As I mentioned earlier, the design is meant for deep space. This means it’s supposed to reach into the furthest corners of this universe while humans simply colonize neighboring planets. But what is something like this doing out in space?
Well, according to the designer’s ArtStation page, the Parasite is an asteroid mining drone. Honestly, as farfetched as this idea may be, if humans want to no longer deplete their planets of resources, asteroid mining is a wonderful alternative, and it being carried out by an automated device and system is the safest way to carry out such an action.
If you think asteroid mining, too, is a stretch on reality, think about that 16 Psyche asteroid that includes a core of solid gold, and that’s just part of the metals found on the prospect. Platinum, iron, and nickel are also found in abundance. But to get to it, humans need to reach an orbit between Mars and Jupiter. Just so you know, in case there’s an internet outage in your area, a fly-by from Earth to Jupiter takes anywhere between 550-650 days. Then you’re there mining for a few days, maybe weeks, then head back. Any idea what such a trip can do to a human mind and body?
Built in the image of a horseshoe crab, this drone is anything but parasitic. First off, it’s a decently large vehicle that could carry humans if ever required. Instead, that space is reserved for minerals and metals mined.
The surface of the drone includes only sensors and hardware used in navigating through asteroid fields. One feature that allows the Parasite to perform its duties is a quantum relay antenna that is meant to keep constant communication with command centers. Where this antenna is found, no mention is made. If I was the designer, I’d probably incorporate this feature into the tail. It seems perfect as an antenna.

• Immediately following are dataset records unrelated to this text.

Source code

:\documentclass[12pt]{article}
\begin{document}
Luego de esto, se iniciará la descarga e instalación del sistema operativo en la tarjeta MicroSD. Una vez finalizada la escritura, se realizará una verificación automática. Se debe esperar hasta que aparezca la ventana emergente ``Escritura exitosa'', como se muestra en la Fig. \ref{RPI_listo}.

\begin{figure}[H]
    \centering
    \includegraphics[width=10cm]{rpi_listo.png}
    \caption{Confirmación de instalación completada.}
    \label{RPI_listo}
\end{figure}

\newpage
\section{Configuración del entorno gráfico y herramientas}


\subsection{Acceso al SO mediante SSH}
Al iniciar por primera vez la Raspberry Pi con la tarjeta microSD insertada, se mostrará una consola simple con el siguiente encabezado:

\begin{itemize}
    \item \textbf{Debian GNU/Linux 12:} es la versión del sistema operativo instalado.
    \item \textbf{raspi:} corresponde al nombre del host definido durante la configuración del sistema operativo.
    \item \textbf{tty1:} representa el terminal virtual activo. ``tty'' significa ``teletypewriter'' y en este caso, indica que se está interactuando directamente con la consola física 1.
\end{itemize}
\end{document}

Unlike other vehicles the future may bring, this one is not electric. Even though Boy states nothing directly pertaining to what sort of fuel is to be used, he does state the Parasite includes a forward-facing refueling boom, just perfect for planet-hopping all the way home, replenishing colonies with whatever goods were mined.

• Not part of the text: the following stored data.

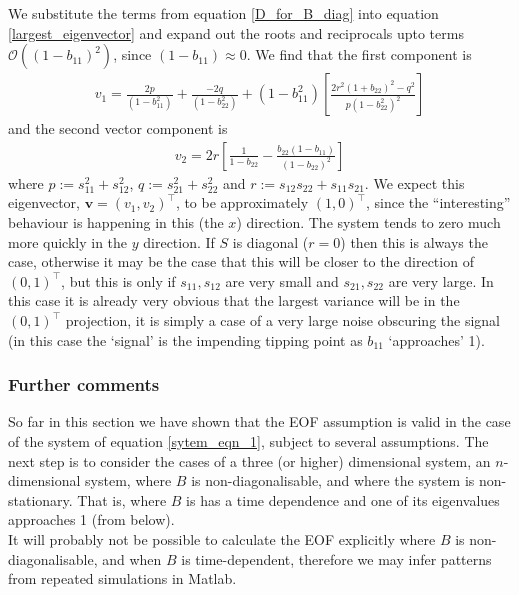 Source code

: \documentclass[11pt,a4paper,reqno]{article}
\numberwithin{equation}{section}
\begin{document}
We substitute the terms from equation \ref{D_for_B_diag} into equation \ref{largest_eigenvector} and expand out the roots and reciprocals upto terms $\mathcal{O}((1-b_{11})^2)$, since $(1-b_{11})\approx 0$. We find that the first component is
\begin{align}
 v_1 = \frac{2p}{(1-b_{11}^2)} + 
\frac{-2q}{(1-b_{22}^2)}+
(1-b_{11}^2) \left[ \frac{2r^2(1+ b_{22})^2 -  q^2 }{p(1-b_{22}^2)^2}\right]
\end{align} 
and the second vector component is
\begin{align}
v_2 = 2r\left[\frac{1}{1-b_{22}} -
\frac{b_{22}(1-b_{11})}{(1-b_{22})^2}
\right]
\end{align}
where $p := s_{11}^2+s_{12}^2$, $q := s_{21}^2+s_{22}^2$ and $r := s_{12}s_{22}+s_{11}s_{21}$. We expect this eigenvector, $\mathbf{v} = (v_1, v_2)^\top$, to be approximately $(1,0)^\top$, since the ``interesting'' behaviour is happening in this (the $x$) direction. The system tends to zero much more quickly in the $y$ direction. If $S$ is diagonal ($r=0$) then this is always the case, otherwise it may be the case that this will be closer to the direction of $(0,1)^\top$, but this is only if $s_{11},s_{12}$ are very small and $s_{21},s_{22}$ are very large. In this case it is already very obvious that the largest variance will be in the $(0,1)^\top$ projection, it is simply a case of a very large noise obscuring the signal (in this case the `signal' is the impending tipping point as $b_{11}$ `approaches' 1).

\subsubsection{Further comments}

So far in this section we have shown that the EOF assumption is valid in the case of the system of equation \ref{sytem_eqn_1}, subject to several assumptions. The next step is to consider the cases of a three (or higher) dimensional system, an $n$-dimensional system, where $B$ is non-diagonalisable, and where the system is non-stationary. That is, where $B$ is has a time dependence and one of its eigenvalues approaches 1 (from below). \\

It will probably not be possible to calculate the EOF explicitly where $B$ is non-diagonalisable, and when $B$ is time-dependent, therefore we may infer patterns from repeated simulations in Matlab.
\end{document}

One thing you’ll notice at the rear of the drone, is a set of thrusters. Two lateral thrusters are to be the main source of propulsion, while another two smaller thrusters are to be used for an extra push.

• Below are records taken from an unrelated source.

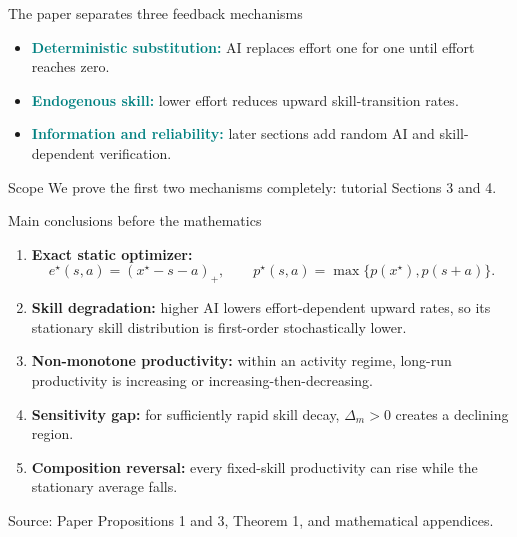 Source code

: \documentclass[aspectratio=169,10pt]{beamer}
\newcommand{\pos}[1]{\left(#1\right)_{+}}
\newcommand{\key}[1]{\textcolor{teal}{\textbf{#1}}}
\newcommand{\source}[1]{\vfill{\scriptsize\color{muted}Source: #1}}
\begin{document}
\begin{frame}{The paper separates three feedback mechanisms}
\centering
{}
\vspace{3mm}
\begin{itemize}
  \item \key{Deterministic substitution:} AI replaces effort one for one until effort reaches zero.
  \item \key{Endogenous skill:} lower effort reduces upward skill-transition rates.
  \item \key{Information and reliability:} later sections add random AI and skill-dependent verification.
\end{itemize}
\begin{alertblock}{Scope}
We prove the first two mechanisms completely: tutorial Sections 3 and 4.
\end{alertblock}
\end{frame}

\begin{frame}{Main conclusions before the mathematics}
\begin{enumerate}
  \item \textbf{Exact static optimizer:}
  \[
  e^\star(s,a)=\pos{x^\star-s-a},
  \qquad
  p^\star(s,a)=\max\{p(x^\star),p(s+a)\}.
  \]
  \item \textbf{Skill degradation:} higher AI lowers effort-dependent upward rates, so its stationary skill distribution is first-order stochastically lower.
  \item \textbf{Non-monotone productivity:} within an activity regime, long-run productivity is increasing or increasing-then-decreasing.
  \item \textbf{Sensitivity gap:} for sufficiently rapid skill decay, $\Delta_m>0$ creates a declining region.
  \item \textbf{Composition reversal:} every fixed-skill productivity can rise while the stationary average falls.
\end{enumerate}
\source{Paper Propositions 1 and 3, Theorem 1, and mathematical appendices.}
\end{frame}
\end{document}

Once the drone finds that perfect asteroid it’s looking for, from the bottom of the ship, a pair of RCS-assisted harpoons are deployed as to latch onto to the surface, ensuring the vehicle stays put as it mines.
What I enjoyed about this project was the entire story behind the Parasite. Eight years after its deployment, a squad of 300 Parasite drones were responsible for the prevention of an asteroid impact with Earth. By latching onto asteroid 234 Ida, these vehicles managed to pull the object of course.
Again, it may be a long shot of a story, but think of it this way, there are scientist and engineers that are currently working on vehicles or tools to assist in asteroid trajectory corrections because this sort of situation can one day be a real threat.